SUPPLIED MATERIAL:
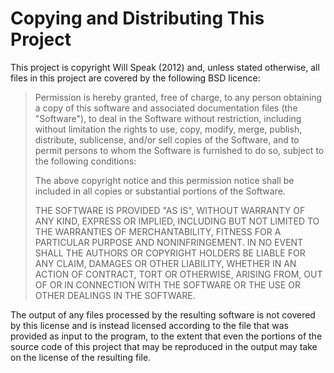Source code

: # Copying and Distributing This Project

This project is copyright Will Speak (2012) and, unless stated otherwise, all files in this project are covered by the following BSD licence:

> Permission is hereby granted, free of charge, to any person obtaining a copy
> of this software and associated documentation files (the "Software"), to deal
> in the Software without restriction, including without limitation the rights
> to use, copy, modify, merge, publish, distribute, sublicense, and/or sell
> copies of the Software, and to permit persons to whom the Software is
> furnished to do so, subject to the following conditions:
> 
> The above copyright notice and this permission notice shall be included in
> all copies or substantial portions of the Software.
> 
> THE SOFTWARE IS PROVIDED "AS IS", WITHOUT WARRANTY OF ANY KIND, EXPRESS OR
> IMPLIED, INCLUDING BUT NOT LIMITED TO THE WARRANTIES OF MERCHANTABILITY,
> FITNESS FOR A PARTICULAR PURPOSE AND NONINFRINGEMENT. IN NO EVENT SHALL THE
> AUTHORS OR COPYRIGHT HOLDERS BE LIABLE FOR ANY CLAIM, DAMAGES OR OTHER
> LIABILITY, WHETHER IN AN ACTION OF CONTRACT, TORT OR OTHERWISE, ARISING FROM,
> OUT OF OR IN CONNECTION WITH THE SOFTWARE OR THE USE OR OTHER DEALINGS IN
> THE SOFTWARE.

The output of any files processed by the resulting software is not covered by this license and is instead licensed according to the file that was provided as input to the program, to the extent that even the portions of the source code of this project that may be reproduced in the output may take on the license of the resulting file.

==

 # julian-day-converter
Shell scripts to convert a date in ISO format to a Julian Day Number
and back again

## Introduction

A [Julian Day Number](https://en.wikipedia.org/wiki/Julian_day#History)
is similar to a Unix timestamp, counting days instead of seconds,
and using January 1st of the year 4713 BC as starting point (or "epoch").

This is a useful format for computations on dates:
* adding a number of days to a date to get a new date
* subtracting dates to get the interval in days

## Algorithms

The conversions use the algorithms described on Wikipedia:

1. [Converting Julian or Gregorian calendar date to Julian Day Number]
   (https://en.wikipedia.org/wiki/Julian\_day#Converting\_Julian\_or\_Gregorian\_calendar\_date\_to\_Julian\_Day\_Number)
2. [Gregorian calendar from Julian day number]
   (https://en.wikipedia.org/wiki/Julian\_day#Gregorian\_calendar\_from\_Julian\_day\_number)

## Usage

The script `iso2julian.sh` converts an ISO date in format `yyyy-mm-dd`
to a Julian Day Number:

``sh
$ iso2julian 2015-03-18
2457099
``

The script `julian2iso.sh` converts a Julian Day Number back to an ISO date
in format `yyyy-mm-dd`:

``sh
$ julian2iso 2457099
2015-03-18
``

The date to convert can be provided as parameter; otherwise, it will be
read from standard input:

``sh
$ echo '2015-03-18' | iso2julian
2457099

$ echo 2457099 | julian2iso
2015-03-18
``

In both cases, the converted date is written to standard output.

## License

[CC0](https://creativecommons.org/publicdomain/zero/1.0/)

EXERCISE INSTRUCTIONS: In the listing above, find each line where "input" occurs and copy it.

THE ANSWER:
The output of any files processed by the resulting software is not covered by this license and is instead licensed according to the file that was provided as input to the program, to the extent that even the portions of the source code of this project that may be reproduced in the output may take on the license of the resulting file.
read from standard input:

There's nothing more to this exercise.